(Beginning of Data provided)

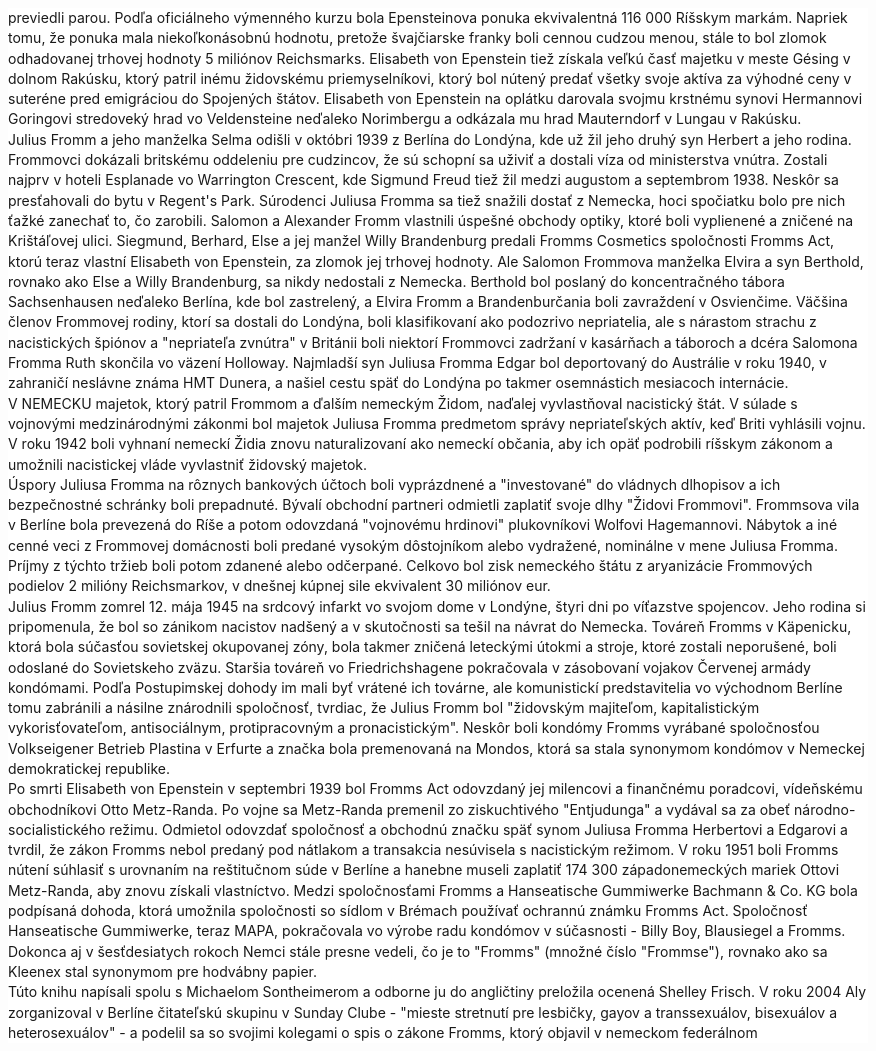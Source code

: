 previedli parou. Podľa oficiálneho výmenného kurzu bola Epensteinova ponuka ekvivalentná 116 000 Ríšskym markám. Napriek tomu, že ponuka mala niekoľkonásobnú hodnotu, pretože švajčiarske franky boli cennou cudzou menou, stále to bol zlomok odhadovanej trhovej hodnoty 5 miliónov Reichsmarks. Elisabeth von Epenstein tiež získala veľkú časť majetku v meste Gésing v dolnom Rakúsku, ktorý patril inému židovskému priemyselníkovi, ktorý bol nútený predať všetky svoje aktíva za výhodné ceny v suteréne pred emigráciou do Spojených štátov. Elisabeth von Epenstein na oplátku darovala svojmu krstnému synovi Hermannovi Goringovi stredoveký hrad vo Veldensteine neďaleko Norimbergu a odkázala mu hrad Mauterndorf v Lungau v Rakúsku.<br/>Julius Fromm a jeho manželka Selma odišli v októbri 1939 z Berlína do Londýna, kde už žil jeho druhý syn Herbert a jeho rodina. Frommovci dokázali britskému oddeleniu pre cudzincov, že sú schopní sa uživiť a dostali víza od ministerstva vnútra. Zostali najprv v hoteli Esplanade vo Warrington Crescent, kde Sigmund Freud tiež žil medzi augustom a septembrom 1938. Neskôr sa presťahovali do bytu v Regent's Park. Súrodenci Juliusa Fromma sa tiež snažili dostať z Nemecka, hoci spočiatku bolo pre nich ťažké zanechať to, čo zarobili. Salomon a Alexander Fromm vlastnili úspešné obchody optiky, ktoré boli vyplienené a zničené na Krištáľovej ulici. Siegmund, Berhard, Else a jej manžel Willy Brandenburg predali Fromms Cosmetics spoločnosti Fromms Act, ktorú teraz vlastní Elisabeth von Epenstein, za zlomok jej trhovej hodnoty. Ale Salomon Frommova manželka Elvira a syn Berthold, rovnako ako Else a Willy Brandenburg, sa nikdy nedostali z Nemecka. Berthold bol poslaný do koncentračného tábora Sachsenhausen neďaleko Berlína, kde bol zastrelený, a Elvira Fromm a Brandenburčania boli zavraždení v Osvienčime. Väčšina členov Frommovej rodiny, ktorí sa dostali do Londýna, boli klasifikovaní ako podozrivo nepriatelia, ale s nárastom strachu z nacistických špiónov a "nepriateľa zvnútra" v Británii boli niektorí Frommovci zadržaní v kasárňach a táboroch a dcéra Salomona Fromma Ruth skončila vo väzení Holloway. Najmladší syn Juliusa Fromma Edgar bol deportovaný do Austrálie v roku 1940, v zahraničí neslávne známa HMT Dunera, a našiel cestu späť do Londýna po takmer osemnástich mesiacoch internácie.<br/>V NEMECKU majetok, ktorý patril Frommom a ďalším nemeckým Židom, naďalej vyvlastňoval nacistický štát. V súlade s vojnovými medzinárodnými zákonmi bol majetok Juliusa Fromma predmetom správy nepriateľských aktív, keď Briti vyhlásili vojnu. V roku 1942 boli vyhnaní nemeckí Židia znovu naturalizovaní ako nemeckí občania, aby ich opäť podrobili ríšskym zákonom a umožnili nacistickej vláde vyvlastniť židovský majetok.<br/>Úspory Juliusa Fromma na rôznych bankových účtoch boli vyprázdnené a "investované" do vládnych dlhopisov a ich bezpečnostné schránky boli prepadnuté. Bývalí obchodní partneri odmietli zaplatiť svoje dlhy "Židovi Frommovi". Frommsova vila v Berlíne bola prevezená do Ríše a potom odovzdaná "vojnovému hrdinovi" plukovníkovi Wolfovi Hagemannovi. Nábytok a iné cenné veci z Frommovej domácnosti boli predané vysokým dôstojníkom alebo vydražené, nominálne v mene Juliusa Fromma. Príjmy z týchto tržieb boli potom zdanené alebo odčerpané. Celkovo bol zisk nemeckého štátu z aryanizácie Frommových podielov 2 milióny Reichsmarkov, v dnešnej kúpnej sile ekvivalent 30 miliónov eur.<br/>Julius Fromm zomrel 12. mája 1945 na srdcový infarkt vo svojom dome v Londýne, štyri dni po víťazstve spojencov. Jeho rodina si pripomenula, že bol so zánikom nacistov nadšený a v skutočnosti sa tešil na návrat do Nemecka. Továreň Fromms v Käpenicku, ktorá bola súčasťou sovietskej okupovanej zóny, bola takmer zničená leteckými útokmi a stroje, ktoré zostali neporušené, boli odoslané do Sovietskeho zväzu. Staršia továreň vo Friedrichshagene pokračovala v zásobovaní vojakov Červenej armády kondómami. Podľa Postupimskej dohody im mali byť vrátené ich továrne, ale komunistickí predstavitelia vo východnom Berlíne tomu zabránili a násilne znárodnili spoločnosť, tvrdiac, že Julius Fromm bol "židovským majiteľom, kapitalistickým vykorisťovateľom, antisociálnym, protipracovným a pronacistickým". Neskôr boli kondómy Fromms vyrábané spoločnosťou Volkseigener Betrieb Plastina v Erfurte a značka bola premenovaná na Mondos, ktorá sa stala synonymom kondómov v Nemeckej demokratickej republike.<br/>Po smrti Elisabeth von Epenstein v septembri 1939 bol Fromms Act odovzdaný jej milencovi a finančnému poradcovi, vídeňskému obchodníkovi Otto Metz-Randa. Po vojne sa Metz-Randa premenil zo ziskuchtivého "Entjudunga" a vydával sa za obeť národno-socialistického režimu. Odmietol odovzdať spoločnosť a obchodnú značku späť synom Juliusa Fromma Herbertovi a Edgarovi a tvrdil, že zákon Fromms nebol predaný pod nátlakom a transakcia nesúvisela s nacistickým režimom. V roku 1951 boli Fromms nútení súhlasiť s urovnaním na reštitučnom súde v Berlíne a hanebne museli zaplatiť 174 300 západonemeckých mariek Ottovi Metz-Randa, aby znovu získali vlastníctvo. Medzi spoločnosťami Fromms a Hanseatische Gummiwerke Bachmann & Co. KG bola podpísaná dohoda, ktorá umožnila spoločnosti so sídlom v Brémach používať ochrannú známku Fromms Act. Spoločnosť Hanseatische Gummiwerke, teraz MAPA, pokračovala vo výrobe radu kondómov v súčasnosti - Billy Boy, Blausiegel a Fromms. Dokonca aj v šesťdesiatych rokoch Nemci stále presne vedeli, čo je to "Fromms" (množné číslo "Frommse"), rovnako ako sa Kleenex stal synonymom pre hodvábny papier.<br/>Túto knihu napísali spolu s Michaelom Sontheimerom a odborne ju do angličtiny preložila ocenená Shelley Frisch. V roku 2004 Aly zorganizoval v Berlíne čitateľskú skupinu v Sunday Clube - "mieste stretnutí pre lesbičky, gayov a transsexuálov, bisexuálov a heterosexuálov" - a podelil sa so svojimi kolegami o spis o zákone Fromms, ktorý objavil v nemeckom federálnom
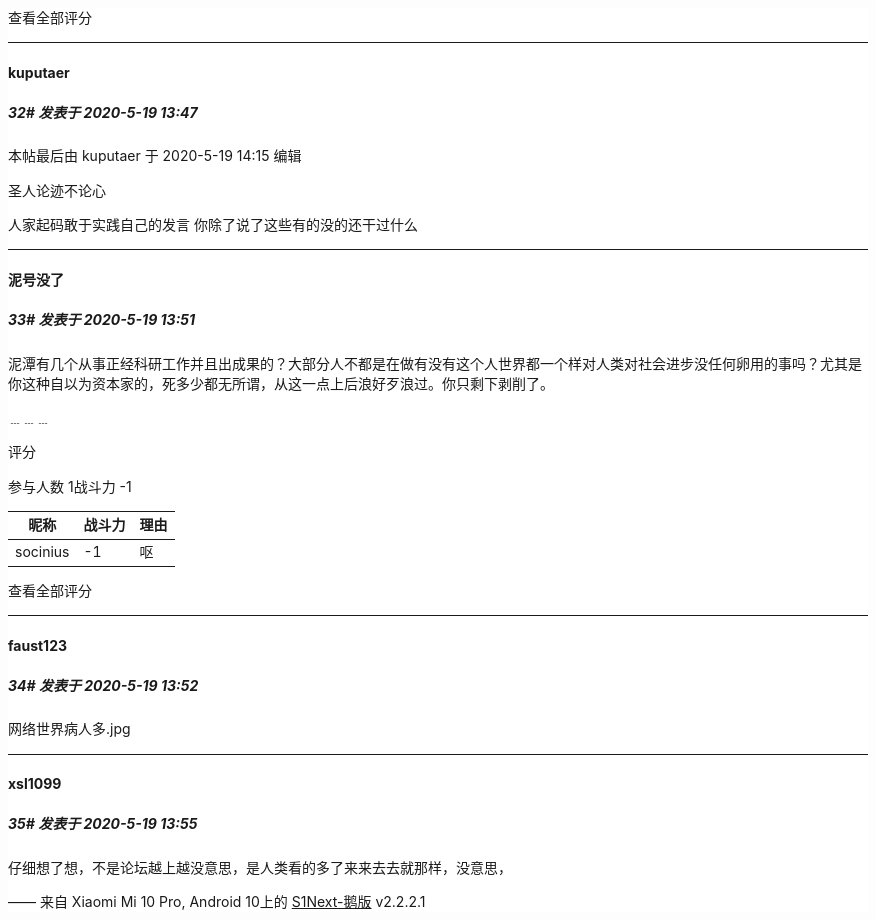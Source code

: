 查看全部评分


-----

####  kuputaer  
##### 32#       发表于 2020-5-19 13:47


 本帖最后由 kuputaer 于 2020-5-19 14:15 编辑 

圣人论迹不论心

人家起码敢于实践自己的发言 你除了说了这些有的没的还干过什么


-----

####  泥号没了  
##### 33#       发表于 2020-5-19 13:51


泥潭有几个从事正经科研工作并且出成果的？大部分人不都是在做有没有这个人世界都一个样对人类对社会进步没任何卵用的事吗？尤其是你这种自以为资本家的，死多少都无所谓，从这一点上后浪好歹浪过。你只剩下剥削了。


﹍﹍﹍

评分


 参与人数 1战斗力 -1

|昵称|战斗力|理由|
|----|---|---|
| socinius|-1|呕|


查看全部评分


-----

####  faust123  
##### 34#       发表于 2020-5-19 13:52


网络世界病人多.jpg


-----

####  xsl1099  
##### 35#       发表于 2020-5-19 13:55


仔细想了想，不是论坛越上越没意思，是人类看的多了来来去去就那样，没意思，

—— 来自 Xiaomi Mi 10 Pro, Android 10上的 [S1Next-鹅版](https://github.com/ykrank/S1-Next/releases) v2.2.2.1
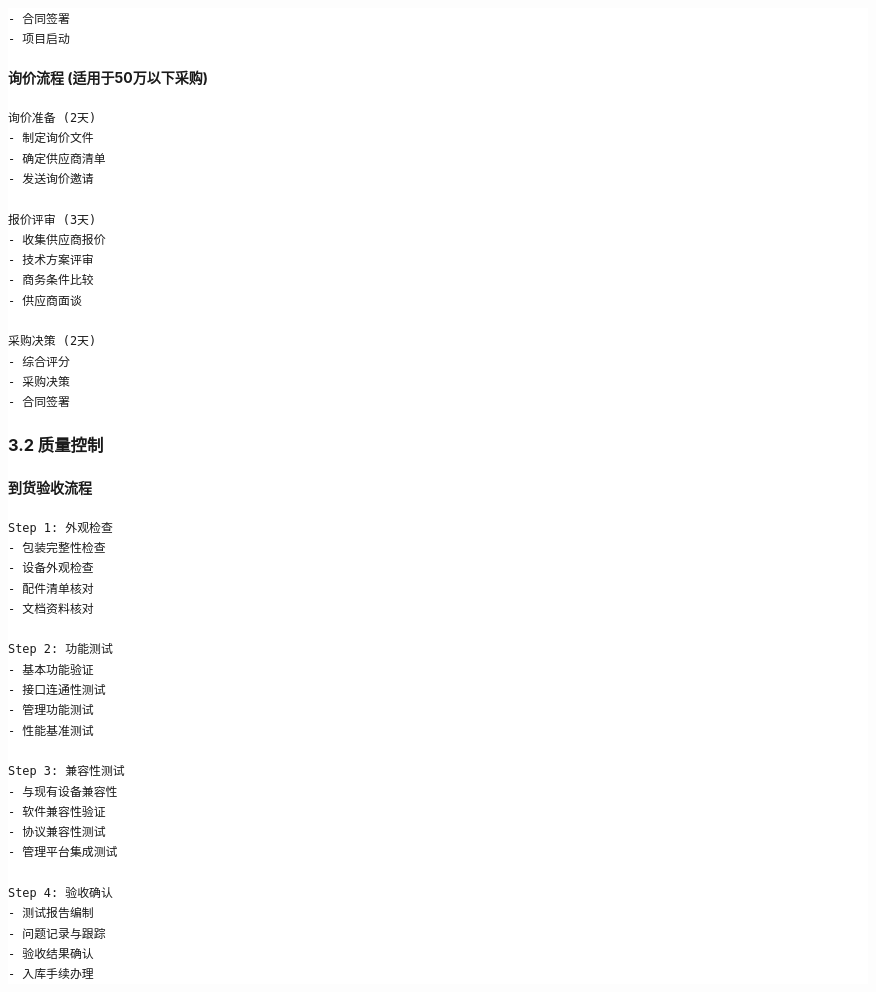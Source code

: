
 ```
- 合同签署
- 项目启动
```

#### 询价流程 (适用于50万以下采购)
```
询价准备 (2天)
- 制定询价文件
- 确定供应商清单
- 发送询价邀请

报价评审 (3天)
- 收集供应商报价
- 技术方案评审
- 商务条件比较
- 供应商面谈

采购决策 (2天)
- 综合评分
- 采购决策
- 合同签署
```

### 3.2 质量控制

#### 到货验收流程
```
Step 1: 外观检查
- 包装完整性检查
- 设备外观检查
- 配件清单核对
- 文档资料核对

Step 2: 功能测试
- 基本功能验证
- 接口连通性测试
- 管理功能测试
- 性能基准测试

Step 3: 兼容性测试
- 与现有设备兼容性
- 软件兼容性验证
- 协议兼容性测试
- 管理平台集成测试

Step 4: 验收确认
- 测试报告编制
- 问题记录与跟踪
- 验收结果确认
- 入库手续办理
```
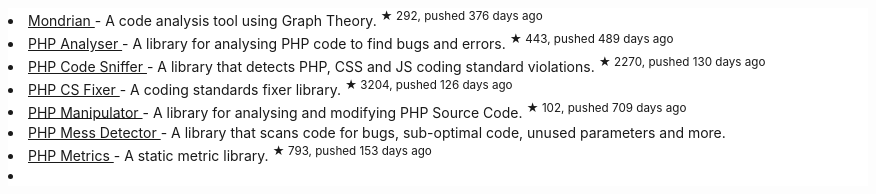   </sup>
 </li>
 <li>
  <a href="https://github.com/Trismegiste/Mondrian">
   Mondrian
  </a>
  - A code analysis tool using Graph Theory.
  <sup>
   &#9733 292, pushed 376 days ago
  </sup>
 </li>
 <li>
  <a href="https://github.com/scrutinizer-ci/php-analyzer">
   PHP Analyser
  </a>
  - A library for analysing PHP code to find bugs and errors.
  <sup>
   &#9733 443, pushed 489 days ago
  </sup>
 </li>
 <li>
  <a href="https://github.com/squizlabs/PHP_CodeSniffer">
   PHP Code Sniffer
  </a>
  - A library that detects PHP, CSS and JS coding standard violations.
  <sup>
   &#9733 2270, pushed 130 days ago
  </sup>
 </li>
 <li>
  <a href="https://github.com/FriendsOfPHP/PHP-CS-Fixer">
   PHP CS Fixer
  </a>
  - A coding standards fixer library.
  <sup>
   &#9733 3204, pushed 126 days ago
  </sup>
 </li>
 <li>
  <a href="https://github.com/schmittjoh/php-manipulator">
   PHP Manipulator
  </a>
  - A library for analysing and modifying PHP Source Code.
  <sup>
   &#9733 102, pushed 709 days ago
  </sup>
 </li>
 <li>
  <a href="https://phpmd.org/">
   PHP Mess Detector
  </a>
  - A library that scans code for bugs, sub-optimal code, unused parameters and more.
 </li>
 <li>
  <a href="https://github.com/phpmetrics/PhpMetrics">
   PHP Metrics
  </a>
  - A static metric library.
  <sup>
   &#9733 793, pushed 153 days ago
  </sup>
 </li>
 <li>
  <a href="https://github.com/nikic/PHP-Parser">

(End of Data provided)

▶ _Task to carry out_: Copy every line above that includes the string "days".

▶ _Answer box_:
   &#9733 292, pushed 376 days ago
   &#9733 443, pushed 489 days ago
   &#9733 2270, pushed 130 days ago
   &#9733 3204, pushed 126 days ago
   &#9733 102, pushed 709 days ago
   &#9733 793, pushed 153 days ago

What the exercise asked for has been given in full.